1972 yılında Sovyetler tarafından Venüs’e gönderilmek üzere fırlatılan ancak yörüngede mahsur kalan ve arızalanan bu uzay kapsülünün, bu hafta içinde Dünya’ya düşmesi bekleniyor. Uzmanlar, yaklaşık yarım ton ağırlığındaki kapsülün saatte 242 kilometre hızla atmosfere gireceğini tahmin ediyor.
Kosmos 482’nin Tarihçesi ve Düşüşü
Kosmos 482, Sovyetler Birliği’nin uzay araştırmaları ve askeri stratejileri çerçevesinde 1972 yılında Venüs’e yönelik bir görevin parçası olarak fırlatıldı. Ancak, aracın alçak Dünya yörüngesinden çıkması beklenen şekilde gerçekleşmedi ve bir dizi arıza nedeniyle dört parçaya ayrıldı. O zamandan beri uzayda kalan Kosmos 482, şimdi 53 yıl sonra atmosferimize geri dönmek üzere.
Düşüş Yeri ve Zamanı
Uzmanlar, Kosmos 482’nin 8-14 Mayıs tarihleri arasında Dünya atmosferine girmesini bekliyor. Ancak, düşüşün tam olarak nerede olacağı hala belirsiz. Yarım tonluk kapsülün nereye düşeceği konusunda çok sayıda tahmin bulunuyor. Türkiye de dahil olmak üzere birden fazla ülke bu enkazın potansiyel tehlikesi altındaki bölgeler arasında yer alıyor. Uzmanlar, aracın 52 derece kuzey ile 52 derece güney enlemleri arasında bir bölgeye düşmesini bekliyor. Bu geniş alan, Afrika, Güney Amerika, Avustralya, ABD, Avrupa’nın güney kesimleri, Asya'nın bazı bölgeleri ve okyanusları kapsıyor.
Tehlike Durumu ve Risk
Kosmos 482’nin Dünya’ya düşmesinin büyük bir risk oluşturup oluşturmayacağına dair endişeler olsa da, gezegenin yaklaşık %70’inin denizlerle kaplı olması, büyük hasar olasılığını azaltıyor.

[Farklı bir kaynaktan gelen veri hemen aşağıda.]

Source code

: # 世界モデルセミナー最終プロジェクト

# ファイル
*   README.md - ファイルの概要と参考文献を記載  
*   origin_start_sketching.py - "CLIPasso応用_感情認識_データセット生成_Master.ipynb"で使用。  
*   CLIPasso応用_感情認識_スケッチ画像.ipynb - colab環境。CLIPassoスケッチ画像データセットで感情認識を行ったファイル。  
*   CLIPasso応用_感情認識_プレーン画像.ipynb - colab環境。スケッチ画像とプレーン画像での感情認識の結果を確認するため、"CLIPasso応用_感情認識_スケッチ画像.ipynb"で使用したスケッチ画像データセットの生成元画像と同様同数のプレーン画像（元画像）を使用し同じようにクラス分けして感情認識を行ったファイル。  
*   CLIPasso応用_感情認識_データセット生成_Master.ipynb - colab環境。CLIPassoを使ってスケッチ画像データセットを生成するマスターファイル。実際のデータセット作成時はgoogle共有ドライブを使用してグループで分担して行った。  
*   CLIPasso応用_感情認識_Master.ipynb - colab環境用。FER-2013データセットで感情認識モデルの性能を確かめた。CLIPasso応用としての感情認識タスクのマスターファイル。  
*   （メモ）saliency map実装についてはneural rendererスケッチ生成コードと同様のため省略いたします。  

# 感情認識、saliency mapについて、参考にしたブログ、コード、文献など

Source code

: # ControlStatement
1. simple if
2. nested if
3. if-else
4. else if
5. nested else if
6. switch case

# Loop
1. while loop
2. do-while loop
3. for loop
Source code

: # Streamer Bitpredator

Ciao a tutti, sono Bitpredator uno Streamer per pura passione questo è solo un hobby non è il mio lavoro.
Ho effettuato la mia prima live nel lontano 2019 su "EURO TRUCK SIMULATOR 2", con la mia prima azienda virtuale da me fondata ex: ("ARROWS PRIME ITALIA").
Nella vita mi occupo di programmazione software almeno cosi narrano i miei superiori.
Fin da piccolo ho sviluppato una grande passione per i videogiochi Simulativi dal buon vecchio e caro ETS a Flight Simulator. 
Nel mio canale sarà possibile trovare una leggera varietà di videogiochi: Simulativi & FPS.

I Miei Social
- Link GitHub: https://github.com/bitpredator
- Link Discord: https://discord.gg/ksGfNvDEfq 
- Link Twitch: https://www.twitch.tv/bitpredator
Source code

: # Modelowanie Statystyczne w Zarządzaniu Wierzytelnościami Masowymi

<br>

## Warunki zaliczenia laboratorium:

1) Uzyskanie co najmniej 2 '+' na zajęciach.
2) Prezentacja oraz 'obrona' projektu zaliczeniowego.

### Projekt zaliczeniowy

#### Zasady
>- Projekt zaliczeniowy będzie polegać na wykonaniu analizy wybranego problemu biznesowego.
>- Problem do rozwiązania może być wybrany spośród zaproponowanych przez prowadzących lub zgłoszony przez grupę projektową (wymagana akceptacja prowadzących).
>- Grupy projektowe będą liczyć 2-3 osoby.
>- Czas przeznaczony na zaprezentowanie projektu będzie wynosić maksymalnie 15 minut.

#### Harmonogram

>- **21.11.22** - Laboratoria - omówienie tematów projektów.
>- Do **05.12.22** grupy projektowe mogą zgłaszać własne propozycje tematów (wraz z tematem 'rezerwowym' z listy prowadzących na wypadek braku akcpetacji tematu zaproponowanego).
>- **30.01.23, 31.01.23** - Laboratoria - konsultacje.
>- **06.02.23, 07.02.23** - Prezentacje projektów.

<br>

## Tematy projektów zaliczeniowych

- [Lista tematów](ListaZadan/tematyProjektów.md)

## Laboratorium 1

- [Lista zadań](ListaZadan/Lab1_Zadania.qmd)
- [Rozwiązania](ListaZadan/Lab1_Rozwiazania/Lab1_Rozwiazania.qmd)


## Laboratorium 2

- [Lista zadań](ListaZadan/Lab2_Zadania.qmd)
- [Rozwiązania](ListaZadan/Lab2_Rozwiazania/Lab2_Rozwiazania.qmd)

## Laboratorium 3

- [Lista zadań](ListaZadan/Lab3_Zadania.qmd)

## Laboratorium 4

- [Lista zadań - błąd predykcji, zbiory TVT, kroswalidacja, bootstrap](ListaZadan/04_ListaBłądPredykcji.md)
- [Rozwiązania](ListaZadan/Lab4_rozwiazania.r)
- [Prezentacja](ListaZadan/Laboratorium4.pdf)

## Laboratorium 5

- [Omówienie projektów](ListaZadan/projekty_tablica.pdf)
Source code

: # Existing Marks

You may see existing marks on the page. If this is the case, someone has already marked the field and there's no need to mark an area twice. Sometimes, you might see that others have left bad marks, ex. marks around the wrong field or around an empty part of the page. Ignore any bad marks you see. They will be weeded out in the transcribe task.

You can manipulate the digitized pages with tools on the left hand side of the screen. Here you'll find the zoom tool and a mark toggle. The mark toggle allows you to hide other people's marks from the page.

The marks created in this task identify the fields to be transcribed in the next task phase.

Avrupa Uzay Ajansı Kıdemli Uzay Enkazı Azaltma Analisti Stijn Lemmens, "Bu uzay enkazı parçasının size çarpma ihtimali, piyangoyu kazanma ihtimalinizden çok daha düşük" diyerek tehlikenin minimal olduğunu belirtti.
Uzay Kapsülünün Dayanıklılığı
Venüs'e gitmek üzere tasarlanmış olan Kosmos 482, aşırı sıcaklık ve basınca dayanacak şekilde inşa edilmişti. Uzay aracının sağlam bir ısı kalkanına ve dayanıklı bir yapıya sahip olması, onun Dünya atmosferine kontrolsüz bir şekilde girmesine rağmen hayatta kalma olasılığını artırıyor. Uzmanlar, bu özellikler sayesinde kapsülün yüksek hızla atmosferimize girerken hayatta kalabileceğini düşünüyorlar.